When I made the decision to finish this book before my birthday, I also decided not to use a lack of time as an excuse anymore.

Because not having enough time is a lame and un-special reason not to do the one thing that feeds my soul.

Everyone struggles with this. Don’t they? We all have work to do or work to find. We have clients to please and invoices to send and taxes to tally. We have rent and credit cards and oil changes and haircuts that need paying for. We have partners and spouses and girlfriends and boyfriends who want to hang out with us. We have brothers and sisters and aunts and grandpas that we’d love to catch up with. We have friends we adore that we don’t see often enough. We have laundry to finish and dishes to wash and groceries to shop for and dry cleaning to pick up.

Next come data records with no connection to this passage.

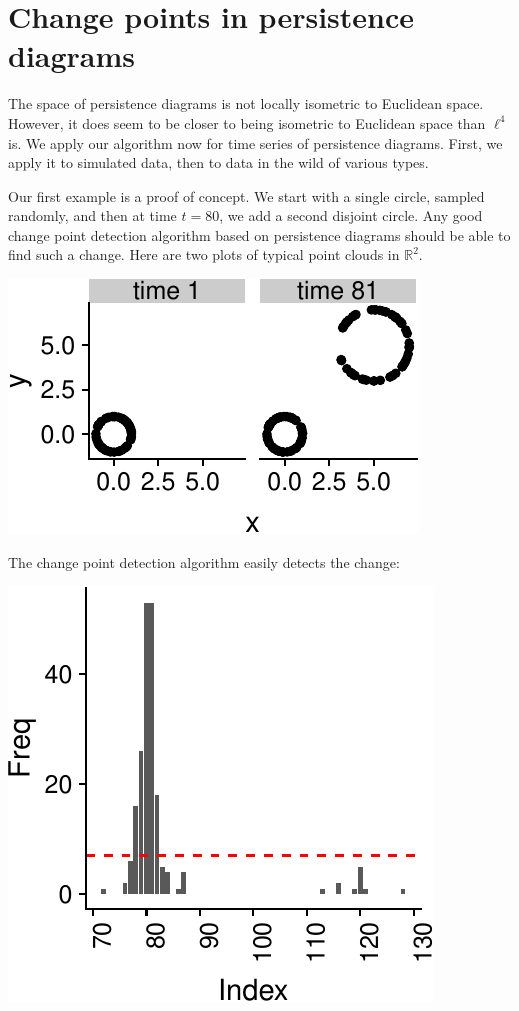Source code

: \documentclass[smallextended]{svjour3}       %
\begin{document}
\section{Change points in persistence diagrams}\label{sec:2}

The space of persistence diagrams is not locally isometric to Euclidean
space. However, it does seem to be closer to being isometric to
Euclidean space than \(\ell^4\) is. We apply our algorithm now for time
series of persistence diagrams. First, we apply it to simulated data,
then to data in the wild of various types.

Our first example is a proof of concept. We start with a single circle,
sampled randomly, and then at time \(t = 80\), we add a second disjoint
circle. Any good change point detection algorithm based on persistence
diagrams should be able to find such a change. Here are two plots of
typical point clouds in \(\mathbb{R}^2\).

\begin{center}\includegraphics{springer_template_files/figure-latex/chunk_6-1} \end{center}

The change point detection algorithm easily detects the change:

\begin{center}\includegraphics{springer_template_files/figure-latex/unnamed-chunk-1-1} \end{center}
\end{document}
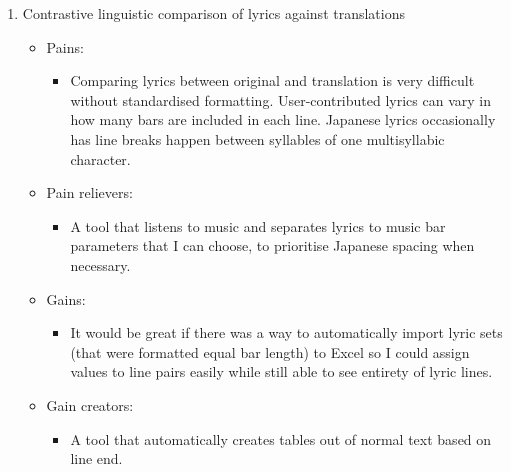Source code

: \documentclass[12pt]{article}
\begin{document}
\begin{enumerate}
    \item Contrastive linguistic comparison of lyrics against translations
    \begin{itemize}
        \renewcommand{\labelitemi}{$\clock$}
        \renewcommand{\labelitemii}{$\cdot$}
        \item Pains:
        \begin{itemize}
            \item Comparing lyrics between original and translation is very difficult without standardised formatting. User-contributed lyrics can vary in how many bars are included in each line. Japanese lyrics occasionally has line breaks happen between syllables of one multisyllabic character.
        \end{itemize}
        \renewcommand{\labelitemi}{$\sun$}
        \item Pain relievers:
        \begin{itemize}
            \item A tool that listens to music and separates lyrics to music bar parameters that I can choose, to prioritise Japanese spacing when necessary.
        \end{itemize}
        \renewcommand{\labelitemi}{$\smiley$}    
        \item Gains:
        \begin{itemize}
            \item It would be great if there was a way to automatically import lyric sets (that were formatted equal bar length) to Excel so I could assign values to line pairs easily while still able to see entirety of lyric lines.
        \end{itemize}
        \renewcommand{\labelitemi}{$\blacksmiley$}
        \item Gain creators:
        \begin{itemize}
            \item A tool that automatically creates tables out of normal text based on line end.
        \end{itemize}
    \end{itemize}
    

\end{enumerate}
\end{document}
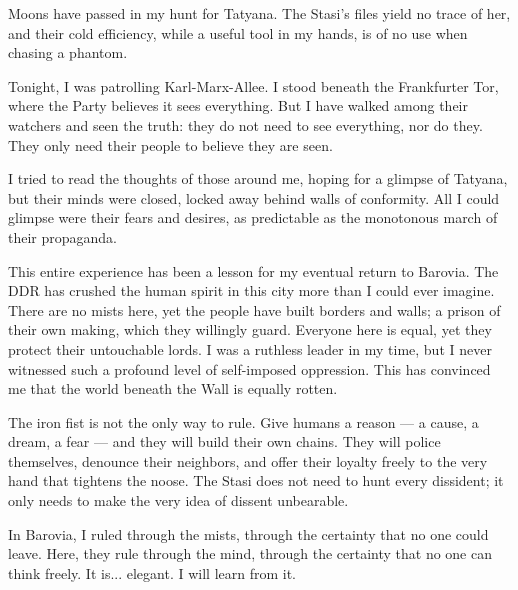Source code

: 
Moons have passed in my hunt for Tatyana.
The Stasi's files yield no trace of her, and their cold efficiency, while a useful tool in my hands, is of no use when chasing a phantom.

Tonight, I was patrolling Karl-Marx-Allee.
I stood beneath the Frankfurter Tor, where the Party believes it sees everything.
But I have walked among their watchers and seen the truth: they do not need to see everything, nor do they.
They only need their people to believe they are seen.

I tried to read the thoughts of those around me, hoping for a glimpse of Tatyana, but their minds were closed, locked away behind walls of conformity.
All I could glimpse were their fears and desires, as predictable as the monotonous march of their propaganda.

This entire experience has been a lesson for my eventual return to Barovia.
The DDR has crushed the human spirit in this city more than I could ever imagine.
There are no mists here, yet the people have built borders and walls; a prison of their own making, which they willingly guard.
Everyone here is equal, yet they protect their untouchable lords.
I was a ruthless leader in my time, but I never witnessed such a profound level of self-imposed oppression.
This has convinced me that the world beneath the Wall is equally rotten.

The iron fist is not the only way to rule.
Give humans a reason — a cause, a dream, a fear — and they will build their own chains.
They will police themselves, denounce their neighbors, and offer their loyalty freely to the very hand that tightens the noose.
The Stasi does not need to hunt every dissident; it only needs to make the very idea of dissent unbearable.

In Barovia, I ruled through the mists, through the certainty that no one could leave.
Here, they rule through the mind, through the certainty that no one can think freely.
It is... elegant.
I will learn from it.
\vfill\newpage
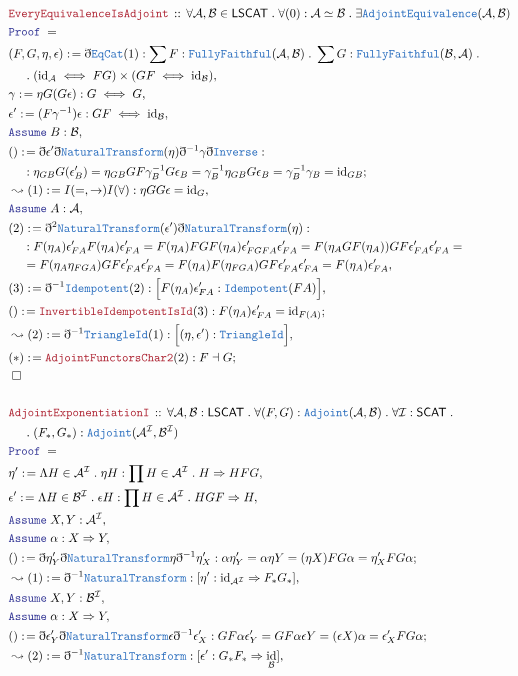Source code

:\documentclass[12pt]{scrartcl}
\newcommand{\TYPE}[1]{\textcolor{NavyBlue}{\mathtt{#1}}}
\newcommand{\LOGIC}[1]{\textcolor{Blue}{\mathtt{#1}}}
\newcommand{\THM}[1]{\textcolor{Maroon}{\mathtt{#1}}}
\renewcommand{\.}{\; . \;}
\newcommand{\de}{: \kern 0.1pc =}
\newcommand{\Theorem}[2]{& \THM{#1} \, :: \, #2 \\ & \Proof = \\ }
\newcommand{\NewLine}{\\ & \kern 1pc}
\newcommand{\Page}[1]{ \begin{align*} #1 \end{align*}   }
\newcommand{ \bd }{ \ByDef }
\DeclareMathOperator*{\id}{id}
\newcommand{\Say}[3]{& #1 \de #2 : #3, \\}
\newcommand{\Conclude}[3]{& #1 \de #2 : #3; \\}
\newcommand{\Derive}[3]{& \leadsto #1 \de #2 : #3, \\}
\newcommand{\Assume}[2]{& \LOGIC{Assume} \; #1 : #2, \\}
\newcommand{\QED}{\; \square}
\newcommand{\EndProof}{& \QED \\}
\newcommand{\ByDef}{\eth}
\newcommand{\Proof}{\LOGIC{Proof} \; }
\newcommand{\NT}{\TYPE{NaturalTransform}}
\newcommand{\A}{\mathcal{A}}
\newcommand{\B}{\mathcal{B}}
\newcommand{\I}{\mathcal{I}}
\begin{document}
\Page{
	\Theorem{EveryEquivalenceIsAdjoint}{\forall \A,\B \in \mathsf{LSCAT} \. \forall (0) : \A \simeq \B \.   
		\exists \TYPE{AdjointEquivalence}(\A,\B)}
	\Say{(F,G,\eta,\epsilon)}{ \bd \TYPE{EqCat}(1) }
	{ \sum F : \TYPE{FullyFaithful}(\A, \B) \. \sum G : \TYPE{FullyFaithful}(\B,\A) \. \NewLine \. 
		({\id}_\A \iff FG) \times (GF \iff {\id}_\B) }
	\Say{\gamma}{ \eta G (G \epsilon)    }{    G  \iff G    }
	\Say{\epsilon'}{  (F\gamma^{-1}) \epsilon  }{ GF \iff  {\id}_\B }
	\Assume{B}{\B}
	\Conclude{()}{  \bd \epsilon' \bd \NT(\eta) \bd^{-1} \gamma \bd \TYPE{Inverse}       }
	{    
		\NewLine :
		\eta_{GB} G(\epsilon'_B) =  
		\eta_{GB} GF\gamma^{-1}_B G\epsilon_B =   
		\gamma^{-1}_B \eta_{GB} G \epsilon_B =
		\gamma^{-1}_B \gamma_B =
		{\id}_{GB}
	}
	\Derive{(1)}{ I(=,\to)I(\forall)   }{  \eta G G \epsilon = {\id}_{G}      }
	\Assume{A}{\A}
	\Say{(2)}{ \bd^2 \NT (\epsilon') \bd \NT(\eta)     }
	{   
		\NewLine :
		F(\eta_A)\epsilon'_{FA}F(\eta_A)\epsilon'_{FA}  = 
		F(\eta_A)FGF(\eta_A)\epsilon'_{FGFA}\epsilon'_{FA}  =
		F( \eta_A GF(\eta_A) ) GF \epsilon'_{FA} \epsilon'_{FA} = \NewLine = 
		F( \eta_A \eta_{FGA} ) GF \epsilon'_{FA} \epsilon'_{FA} = 
		F( \eta_A ) F(\eta_{FGA}) GF \epsilon'_{FA} \epsilon'_{FA} = 
		F(\eta_A)   \epsilon'_{FA}
	}
	\Say{(3)}{\bd^{-1} \TYPE{Idempotent}(2) }{ \Big[  F(\eta_A)\epsilon'_{FA} : \TYPE{Idempotent}(FA) \Big]   }
	\Conclude{()}{\THM{InvertibleIdempotentIsId}(3)}{  F(\eta_A)\epsilon'_{FA} = {\id}_{F(A)}   }
	\Derive{(2)}{\bd^{-1}\TYPE{TriangleId}(1)}{\Big[ (\eta,\epsilon') : \TYPE{TriangleId} \Big]}
	\Conclude{(*)}{\THM{AdjointFunctorsChar2}(2)}{  F \dashv G }
	\EndProof
	\\
	\Theorem{AdjointExponentiationI}{
		\forall \A,\B : \mathsf{LSCAT} \. 
		\forall (F,G) : \TYPE{Adjoint}(\A,\B) \.  
		\forall \I : \mathsf{SCAT} \.  \NewLine \. 
		(F_*, G_*) : \TYPE{Adjoint}(\A^\I,\B^\I)
	}
	\Say{\eta'}{  \Lambda H \in \A^\I \.  \eta H  }{  \prod H \in \A^\I \. H \Rightarrow HFG }
	\Say{\epsilon'}{ \Lambda H \in \B^\I \. \epsilon H }{ \prod H \in \A^\I  \. HGF \Rightarrow H }
	\Assume{X,Y}{\A^\I}
	\Assume{\alpha}{X \Rightarrow Y}
	\Conclude{ ()  }{\bd \eta'_Y \bd \NT \eta \bd^{-1} \eta'_X}
	{  
		\alpha \eta'_Y = 
		\alpha \eta Y  =
		(\eta X) FG \alpha =
		\eta'_X FG \alpha 
	}
	\Derive{(1)}{\bd^{-1}\NT}{[ \eta' : {\id}_{\A^\I} \Rightarrow F_*G_*  ]}
	\Assume{X,Y}{\B^\I}
	\Assume{\alpha}{X \Rightarrow Y}
	\Conclude{ ()  }{\bd \epsilon'_Y \bd \NT \epsilon \bd^{-1} \epsilon'_X}
	{  
		GF\alpha \epsilon'_Y = 
		GF\alpha \epsilon Y  =
		(\epsilon X) \alpha =
		\epsilon'_X FG \alpha 
	}
	\Derive{(2)}{\bd^{-1}\NT}{[ \epsilon' :  G_*F_* \Rightarrow {\id_{\B}}  ]}
}
\end{document}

The to-do list is never complete. I suspect it’s not just me. We’re all juggling, shifting one thing and then another, always out of breath, constantly striving to stay apace.

Some weeks it’s easier than others. Lately it hasn’t been easy at all. Clients and projects have sucked up double-digit hours each day, and I’m left feeling wiped out, creatively bare.

But there it is, waiting: the story that needs to be told.

So this is what I do on weeks like this: I make frameworks. I build scaffolding. I tell myself it’s okay if I don’t produce beautiful, praise-worthy prose in the scraps of time I have left. There is much I can do with what I have, even in the dregs of the busy days.

I imagine a builder standing on a foundation. Studying blueprints and measuring beams. Marking the spots where the doors will go. Noting the places where wires will be threaded through. Making scaffolding to lean against one section while working on another, the temporary framework that will be removed once the permanent structure is in place.

I start by outlining my next section. From the outline, I start building out the scene. It’s rough stuff – nothing pretty about it. Streams of consciousness. Incomplete sentences. Paragraphs that cut off suddenly. Things like: “Next she says something about radishes” or “Observation about the faultiness of memory here.”

It’s my version of scaffolding, something I can hang on to now, and that I’ll eventually replace with startling, poetic, soaring… Oh, there I go daydreaming again.

Point is: It’s all important. It all matters.

I have enough time, even when I don’t.